◆ **Exercise**:
The data below contains pictures, which are to be skipped; the lines starting at the line with "### 2023-11-07" and ending at the line with "2024-11-10 16:16" are to be output exactly, both ends included.

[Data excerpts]
========

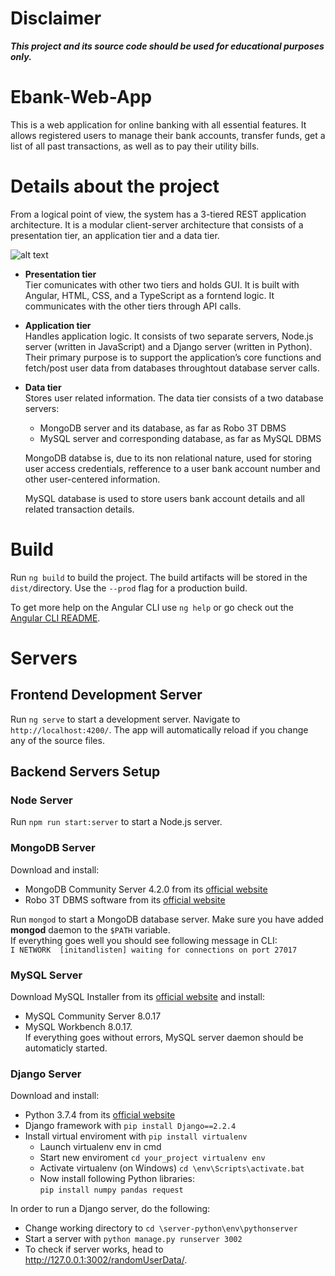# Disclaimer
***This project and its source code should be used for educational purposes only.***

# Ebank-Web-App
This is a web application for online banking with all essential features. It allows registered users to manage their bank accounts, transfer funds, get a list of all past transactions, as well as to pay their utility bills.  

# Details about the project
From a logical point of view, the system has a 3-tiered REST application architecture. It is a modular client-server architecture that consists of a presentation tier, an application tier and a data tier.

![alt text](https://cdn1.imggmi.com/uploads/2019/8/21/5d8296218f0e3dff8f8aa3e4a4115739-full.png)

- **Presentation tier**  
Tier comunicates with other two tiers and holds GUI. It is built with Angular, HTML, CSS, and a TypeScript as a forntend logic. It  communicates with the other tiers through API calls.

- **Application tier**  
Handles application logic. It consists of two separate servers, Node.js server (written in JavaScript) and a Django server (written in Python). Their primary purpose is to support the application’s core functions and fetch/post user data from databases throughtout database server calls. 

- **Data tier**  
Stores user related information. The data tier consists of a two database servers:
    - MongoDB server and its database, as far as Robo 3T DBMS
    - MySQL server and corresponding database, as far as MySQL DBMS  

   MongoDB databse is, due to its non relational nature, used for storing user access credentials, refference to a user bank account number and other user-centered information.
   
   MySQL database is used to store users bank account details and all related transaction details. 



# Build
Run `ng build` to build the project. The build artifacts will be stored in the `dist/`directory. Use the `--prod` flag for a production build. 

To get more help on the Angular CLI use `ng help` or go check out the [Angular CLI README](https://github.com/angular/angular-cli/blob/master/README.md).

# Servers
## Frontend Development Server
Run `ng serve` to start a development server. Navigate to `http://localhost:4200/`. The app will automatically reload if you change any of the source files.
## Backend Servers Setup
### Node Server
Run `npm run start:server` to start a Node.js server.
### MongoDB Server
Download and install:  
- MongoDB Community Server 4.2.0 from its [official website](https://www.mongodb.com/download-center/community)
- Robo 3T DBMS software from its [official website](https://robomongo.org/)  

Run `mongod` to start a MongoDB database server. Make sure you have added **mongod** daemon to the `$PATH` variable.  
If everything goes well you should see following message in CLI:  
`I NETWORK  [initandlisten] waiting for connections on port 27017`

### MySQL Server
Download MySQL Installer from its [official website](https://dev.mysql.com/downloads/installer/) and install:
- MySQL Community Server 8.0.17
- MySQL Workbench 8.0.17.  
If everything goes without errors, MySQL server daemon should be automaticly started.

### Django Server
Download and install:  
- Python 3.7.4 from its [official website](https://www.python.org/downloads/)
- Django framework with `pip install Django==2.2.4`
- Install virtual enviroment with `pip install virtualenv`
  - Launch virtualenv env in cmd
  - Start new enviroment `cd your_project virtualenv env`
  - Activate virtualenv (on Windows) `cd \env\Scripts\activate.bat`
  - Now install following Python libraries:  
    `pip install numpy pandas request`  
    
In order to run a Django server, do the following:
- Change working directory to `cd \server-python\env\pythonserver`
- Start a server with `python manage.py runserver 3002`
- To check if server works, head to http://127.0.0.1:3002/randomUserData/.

========

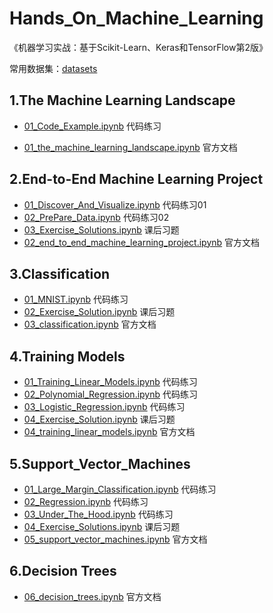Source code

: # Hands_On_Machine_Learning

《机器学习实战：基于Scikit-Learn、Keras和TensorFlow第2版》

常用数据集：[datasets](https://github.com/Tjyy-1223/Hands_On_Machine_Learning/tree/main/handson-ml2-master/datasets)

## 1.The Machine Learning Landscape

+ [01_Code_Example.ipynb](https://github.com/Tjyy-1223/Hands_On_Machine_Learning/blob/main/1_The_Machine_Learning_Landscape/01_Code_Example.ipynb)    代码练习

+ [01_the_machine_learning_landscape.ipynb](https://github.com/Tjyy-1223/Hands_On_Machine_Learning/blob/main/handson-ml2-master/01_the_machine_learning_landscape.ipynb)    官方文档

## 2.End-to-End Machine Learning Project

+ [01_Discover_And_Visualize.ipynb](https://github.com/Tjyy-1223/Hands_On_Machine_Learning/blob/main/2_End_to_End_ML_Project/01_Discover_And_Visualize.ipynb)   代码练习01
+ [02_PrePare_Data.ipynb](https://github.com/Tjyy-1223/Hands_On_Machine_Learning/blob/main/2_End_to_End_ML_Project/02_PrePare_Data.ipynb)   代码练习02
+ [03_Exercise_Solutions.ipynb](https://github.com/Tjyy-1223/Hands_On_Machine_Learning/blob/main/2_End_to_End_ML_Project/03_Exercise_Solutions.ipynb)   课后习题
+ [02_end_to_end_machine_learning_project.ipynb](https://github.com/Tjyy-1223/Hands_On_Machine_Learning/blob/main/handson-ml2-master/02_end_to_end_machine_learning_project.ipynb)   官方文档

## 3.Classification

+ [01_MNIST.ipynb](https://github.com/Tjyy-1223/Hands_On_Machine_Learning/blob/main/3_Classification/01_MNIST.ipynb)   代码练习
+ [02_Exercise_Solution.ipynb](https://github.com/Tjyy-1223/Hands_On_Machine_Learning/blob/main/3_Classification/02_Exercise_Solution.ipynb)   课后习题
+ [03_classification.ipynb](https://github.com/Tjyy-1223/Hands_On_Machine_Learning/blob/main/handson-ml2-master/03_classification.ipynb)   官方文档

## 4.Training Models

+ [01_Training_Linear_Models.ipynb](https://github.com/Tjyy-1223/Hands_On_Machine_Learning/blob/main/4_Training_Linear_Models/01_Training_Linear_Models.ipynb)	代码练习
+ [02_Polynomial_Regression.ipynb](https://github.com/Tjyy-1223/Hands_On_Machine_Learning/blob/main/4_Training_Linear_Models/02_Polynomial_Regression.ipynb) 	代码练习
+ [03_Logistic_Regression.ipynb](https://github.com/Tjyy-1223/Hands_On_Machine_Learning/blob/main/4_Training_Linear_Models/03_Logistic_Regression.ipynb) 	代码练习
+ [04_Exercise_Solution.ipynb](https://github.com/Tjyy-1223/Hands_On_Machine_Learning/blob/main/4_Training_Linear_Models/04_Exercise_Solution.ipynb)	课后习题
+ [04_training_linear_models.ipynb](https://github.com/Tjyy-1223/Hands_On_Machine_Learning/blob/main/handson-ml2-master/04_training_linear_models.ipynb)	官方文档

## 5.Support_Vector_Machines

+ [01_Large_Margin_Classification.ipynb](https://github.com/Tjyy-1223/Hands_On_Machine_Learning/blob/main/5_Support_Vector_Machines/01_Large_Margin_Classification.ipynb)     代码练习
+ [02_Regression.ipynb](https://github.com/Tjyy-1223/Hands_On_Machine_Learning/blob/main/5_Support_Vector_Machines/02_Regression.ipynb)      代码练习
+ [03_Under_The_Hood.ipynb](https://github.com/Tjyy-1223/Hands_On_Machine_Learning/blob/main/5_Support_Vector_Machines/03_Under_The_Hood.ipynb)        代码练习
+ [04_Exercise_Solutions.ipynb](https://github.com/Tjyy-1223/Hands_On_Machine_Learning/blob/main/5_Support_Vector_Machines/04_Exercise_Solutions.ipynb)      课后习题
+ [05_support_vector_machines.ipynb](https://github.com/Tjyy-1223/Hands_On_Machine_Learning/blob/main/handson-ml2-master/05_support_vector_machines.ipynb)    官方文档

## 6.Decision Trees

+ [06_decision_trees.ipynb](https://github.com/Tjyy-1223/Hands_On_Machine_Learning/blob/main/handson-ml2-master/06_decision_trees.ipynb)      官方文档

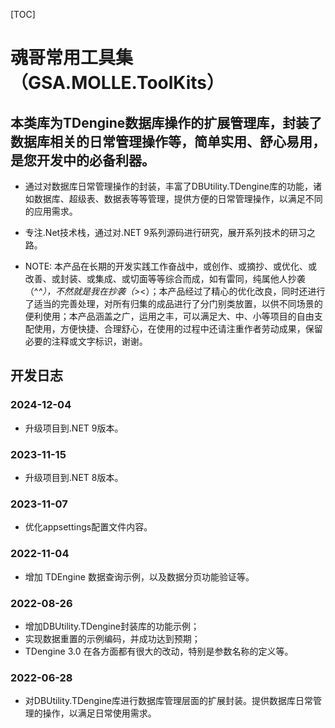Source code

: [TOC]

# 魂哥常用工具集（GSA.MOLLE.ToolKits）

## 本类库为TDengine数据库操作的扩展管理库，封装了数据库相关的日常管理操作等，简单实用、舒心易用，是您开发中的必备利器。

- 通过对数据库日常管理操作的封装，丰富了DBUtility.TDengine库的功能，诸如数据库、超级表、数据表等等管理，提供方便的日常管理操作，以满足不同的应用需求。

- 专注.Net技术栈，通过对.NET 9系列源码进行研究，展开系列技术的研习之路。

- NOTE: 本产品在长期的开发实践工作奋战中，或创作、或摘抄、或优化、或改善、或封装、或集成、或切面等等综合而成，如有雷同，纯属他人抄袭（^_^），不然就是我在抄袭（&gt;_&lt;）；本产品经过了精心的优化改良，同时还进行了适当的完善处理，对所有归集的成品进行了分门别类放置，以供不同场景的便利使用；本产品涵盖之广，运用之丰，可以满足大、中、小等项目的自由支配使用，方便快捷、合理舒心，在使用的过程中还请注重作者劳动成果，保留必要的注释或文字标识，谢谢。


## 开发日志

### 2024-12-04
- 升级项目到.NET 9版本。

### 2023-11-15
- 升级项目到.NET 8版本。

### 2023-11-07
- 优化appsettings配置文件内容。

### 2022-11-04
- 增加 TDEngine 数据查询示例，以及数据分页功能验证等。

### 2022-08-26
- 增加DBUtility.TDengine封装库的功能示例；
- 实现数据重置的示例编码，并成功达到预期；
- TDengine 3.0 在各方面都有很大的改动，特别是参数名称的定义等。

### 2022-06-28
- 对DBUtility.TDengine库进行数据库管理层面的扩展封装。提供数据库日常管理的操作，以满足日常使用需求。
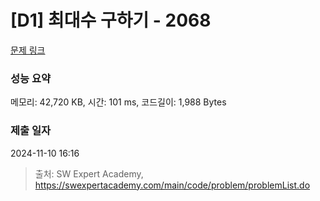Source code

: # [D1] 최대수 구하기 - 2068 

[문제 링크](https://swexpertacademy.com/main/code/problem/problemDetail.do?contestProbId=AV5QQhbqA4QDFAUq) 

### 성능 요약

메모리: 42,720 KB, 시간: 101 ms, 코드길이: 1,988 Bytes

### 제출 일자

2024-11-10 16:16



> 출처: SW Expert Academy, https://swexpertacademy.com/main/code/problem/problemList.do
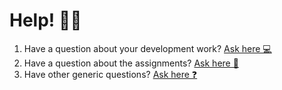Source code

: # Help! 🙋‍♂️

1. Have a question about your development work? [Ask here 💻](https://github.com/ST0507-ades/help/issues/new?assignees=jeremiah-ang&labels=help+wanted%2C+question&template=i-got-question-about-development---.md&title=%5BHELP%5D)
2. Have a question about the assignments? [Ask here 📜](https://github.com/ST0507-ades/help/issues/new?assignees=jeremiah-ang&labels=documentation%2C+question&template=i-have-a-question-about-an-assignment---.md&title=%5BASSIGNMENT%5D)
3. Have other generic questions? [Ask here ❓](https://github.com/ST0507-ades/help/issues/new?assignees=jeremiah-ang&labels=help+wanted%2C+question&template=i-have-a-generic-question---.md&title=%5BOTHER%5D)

========

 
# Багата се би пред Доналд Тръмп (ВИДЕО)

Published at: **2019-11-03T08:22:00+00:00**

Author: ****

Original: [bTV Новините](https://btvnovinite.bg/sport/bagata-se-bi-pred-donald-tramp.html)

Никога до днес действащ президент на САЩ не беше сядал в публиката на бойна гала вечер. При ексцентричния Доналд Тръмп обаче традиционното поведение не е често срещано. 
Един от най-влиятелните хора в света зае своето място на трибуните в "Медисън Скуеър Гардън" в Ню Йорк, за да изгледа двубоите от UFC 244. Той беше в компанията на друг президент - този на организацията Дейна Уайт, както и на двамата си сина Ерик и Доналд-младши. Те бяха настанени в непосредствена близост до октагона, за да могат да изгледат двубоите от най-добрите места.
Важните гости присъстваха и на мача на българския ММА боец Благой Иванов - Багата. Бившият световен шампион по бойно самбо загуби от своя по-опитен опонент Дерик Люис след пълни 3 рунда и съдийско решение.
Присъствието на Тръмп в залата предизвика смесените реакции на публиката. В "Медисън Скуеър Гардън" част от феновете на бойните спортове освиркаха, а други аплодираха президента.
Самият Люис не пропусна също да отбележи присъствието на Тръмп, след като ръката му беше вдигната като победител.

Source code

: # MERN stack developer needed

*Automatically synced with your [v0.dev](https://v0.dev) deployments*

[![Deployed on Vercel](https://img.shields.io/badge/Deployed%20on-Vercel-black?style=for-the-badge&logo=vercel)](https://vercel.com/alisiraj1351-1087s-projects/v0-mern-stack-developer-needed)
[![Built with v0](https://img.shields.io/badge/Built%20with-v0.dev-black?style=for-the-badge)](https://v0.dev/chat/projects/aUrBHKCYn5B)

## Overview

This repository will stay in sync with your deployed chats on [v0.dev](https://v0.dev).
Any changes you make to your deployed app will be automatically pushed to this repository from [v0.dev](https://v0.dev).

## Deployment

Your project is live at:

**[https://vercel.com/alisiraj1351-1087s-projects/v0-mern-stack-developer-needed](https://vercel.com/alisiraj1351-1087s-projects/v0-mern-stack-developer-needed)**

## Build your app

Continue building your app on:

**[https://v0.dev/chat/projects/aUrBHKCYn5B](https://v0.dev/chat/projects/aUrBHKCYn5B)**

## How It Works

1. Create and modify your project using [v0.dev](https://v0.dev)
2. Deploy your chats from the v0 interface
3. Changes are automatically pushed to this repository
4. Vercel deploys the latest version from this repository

========

◆ **Output of the task**:
### 2023-11-07
- 优化appsettings配置文件内容。

### 2022-11-04
- 增加 TDEngine 数据查询示例，以及数据分页功能验证等。

### 2022-08-26
- 增加DBUtility.TDengine封装库的功能示例；
- 实现数据重置的示例编码，并成功达到预期；
- TDengine 3.0 在各方面都有很大的改动，特别是参数名称的定义等。

### 2022-06-28
- 对DBUtility.TDengine库进行数据库管理层面的扩展封装。提供数据库日常管理的操作，以满足日常使用需求。
Source code

: # [D1] 최대수 구하기 - 2068 

[문제 링크](https://swexpertacademy.com/main/code/problem/problemDetail.do?contestProbId=AV5QQhbqA4QDFAUq) 

### 성능 요약

메모리: 42,720 KB, 시간: 101 ms, 코드길이: 1,988 Bytes

### 제출 일자

2024-11-10 16:16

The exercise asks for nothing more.